Otra vez fuera de pista: aquí, al comando de un March Fuente: Archivo

Locuras en la pista

La relación Dennis-De Cesaris-Buzzi no funcionó en absoluto y el regreso a Alfa Romeo era la mejor opción. La escudería italiana se aseguraría el año que le restaba de contrato con Marlboro y el piloto podría renovar su espíritu, después de la traumática experiencia en McLaren.

Y, de a poco, fue reencontrándose con el joven talentoso que deslumbró en los tiempos del karting. En su segunda aventura en Alfa Romeo, en el circuito de Long Beach, marcó la
pole y por entonces se presentó como el piloto más joven (23 años) en dibujar el mejor tiempo en una
qualy. Pero en el mismo fin de semana también protagonizó una de sus tantas locuras: el brasileño
Raúl Boesel (March) le hizo el camino complicado cuando De Cesaris le estaba por adelantar -el romano incluso al momento del sobrepaso le hizo un gesto obsceno con el dedo medio-, y esa imprudencia lo llevo a ser superado por
Niki Lauda (McLaren).
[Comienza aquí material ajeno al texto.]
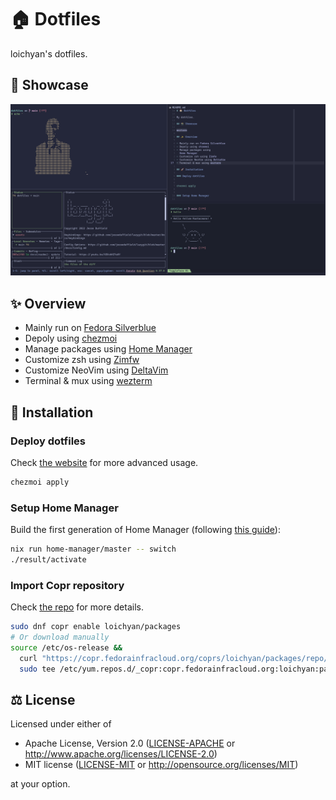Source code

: # 🏠 Dotfiles

loichyan's dotfiles.

## 📸 Showcase

![wezterm](assets/wezterm.png)

## ✨ Overview

- Mainly run on [Fedora Silverblue](https://silverblue.fedoraproject.org/)
- Depoly using [chezmoi](https://github.com/twpayne/chezmoi)
- Manage packages using
  [Home Manager](https://github.com/nix-community/home-manager)
- Customize zsh using [Zimfw](https://zimfw.sh/)
- Customize NeoVim using [DeltaVim](https://github.com/loichyan/DeltaVim)
- Terminal & mux using [wezterm](https://wezfurlong.org/wezterm)

## 🚀 Installation

### Deploy dotfiles

Check [the website](https://www.chezmoi.io/) for more advanced usage.

```sh
chezmoi apply
```

### Setup Home Manager

Build the first generation of Home Manager (following
[this guide](https://rycee.gitlab.io/home-manager/index.html#ch-nix-flakes)):

```sh
nix run home-manager/master -- switch
./result/activate
```

### Import Copr repository

Check [the repo](https://github.com/loichyan/rpms) for more details.

```sh
sudo dnf copr enable loichyan/packages
# Or download manually
source /etc/os-release &&
  curl "https://copr.fedorainfracloud.org/coprs/loichyan/packages/repo/$ID-$VERSION_ID/dnf.repo" |
  sudo tee /etc/yum.repos.d/_copr:copr.fedorainfracloud.org:loichyan:packages.repo

```

## ⚖️ License

Licensed under either of

- Apache License, Version 2.0 ([LICENSE-APACHE](LICENSE-APACHE) or
  <http://www.apache.org/licenses/LICENSE-2.0>)
- MIT license ([LICENSE-MIT](LICENSE-MIT) or
  <http://opensource.org/licenses/MIT>)

at your option.
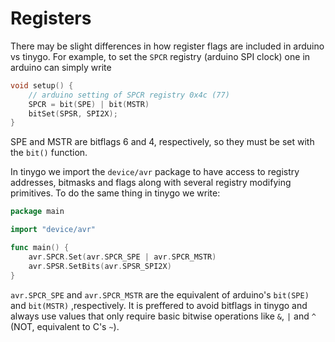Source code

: # Registers

There may be slight differences in how register flags are included in arduino vs tinygo. 
For example, to set the `SPCR` registry (arduino SPI clock) one in arduino can simply write

```cpp
void setup() {
    // arduino setting of SPCR registry 0x4c (77)
    SPCR = bit(SPE) | bit(MSTR)
    bitSet(SPSR, SPI2X);
}
```
SPE and MSTR are bitflags 6 and 4, respectively, so they must be set with the `bit()` function.

In tinygo we import the `device/avr` package to have access to registry addresses, bitmasks and flags along with
several registry modifying primitives. To do the same thing in tinygo we write:

```go
package main

import "device/avr"

func main() {
    avr.SPCR.Set(avr.SPCR_SPE | avr.SPCR_MSTR)
    avr.SPSR.SetBits(avr.SPSR_SPI2X)
}
```
 `avr.SPCR_SPE` and `avr.SPCR_MSTR` are the equivalent of arduino's `bit(SPE)` and `bit(MSTR)` ,respectively. It is preffered to avoid bitflags in tinygo and always use values that only require basic bitwise operations like `&`,  `|` and `^` (NOT, equivalent to C's `~`).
Cuando con desesperación intentó atacar al austríaco, un desperfecto mecánico lo direccionó contra el muro.

Así como en el automovilismo existen pilotos alados, hay otros que son perseguidos por el desastre. En el Gran Premio de Mónaco, de 1982, De Cesaris tuvo la victoria a tiro, pero el destino le quitó esa posibilidad de festejar. El desenlace de esa carrera fue cinematográfico: a tres vueltas del final, Alain Prost (Renault) marcaba el ritmo, pero se despistó;
Ricardo Patresse (Brabham) tomó el liderazgo pero dibujó un trompo y regresó a la pista en el tercer lugar, por detrás de
Didier Pironi (Ferrari) y De Cesaris que se jugaron un duelo mano a mano en el que perdieron los dos: de manera increíble se quedaron sin combustible y Patresse volvió a heredar la punta y se quedó con el triunfo.


Andrea de Cesaris, un clásico de la F1 en los años ochenta Fuente: Archivo

El primer compañero de Schumacher

En su 12da temporada en la F.1, uno de sus mejores años, De Cesaris quedó desacomodado frente a un novato en la cita de Spa-Francorchamps. Su compañero era el belga
Bertrand Gachot, que protagonizó una pelea callejera con un taxista en Londres y fue detenido. El manager Willi Weber insistió hasta el hartazgo a Eddie Jordan para que le diera una oportunidad a su piloto estrella,
Michael Schumacher. Después de un test en Silverstone, en donde impresionó al team manager Trevor Foster, el joven alemán tenía la butaca, aunque nunca había corrido en ese difícil trazado. De Cesaris sufrió en carne propia el talento de Schumacher, que lo pulverizó en los entrenamientos, en la
qualy y en la prueba de tanque llenos. En la carrera, Schumacher apenas recorrió 500 metros, después que le explotara el embrague. De Cesaris, que largó 14°, a tres vueltas del desenlace, presionaba a Senna, que tenía fallas en la caja de velocidades. El sueño del italiano, una vez más, se deshizo por culpa del motor. “Ese fue un gran año, cualquier otro piloto, después de esa temporada, hubiera pasado a Ferrari o McLaren”, comentaba, quien a los 32 años y a pesar de haber corregido su manejo, ya no era un joven que seducía a las grandes escuderías.

La adrenalina con la que convivía en la F.1 necesitaba una descarga y De Cesaris la encauzó en el windsurf. Por entonces vivía seis meses en Mónaco, donde era un “trader” de divisas y el resto del año en distintos paraísos naturales domando olas sobre una tabla de surf.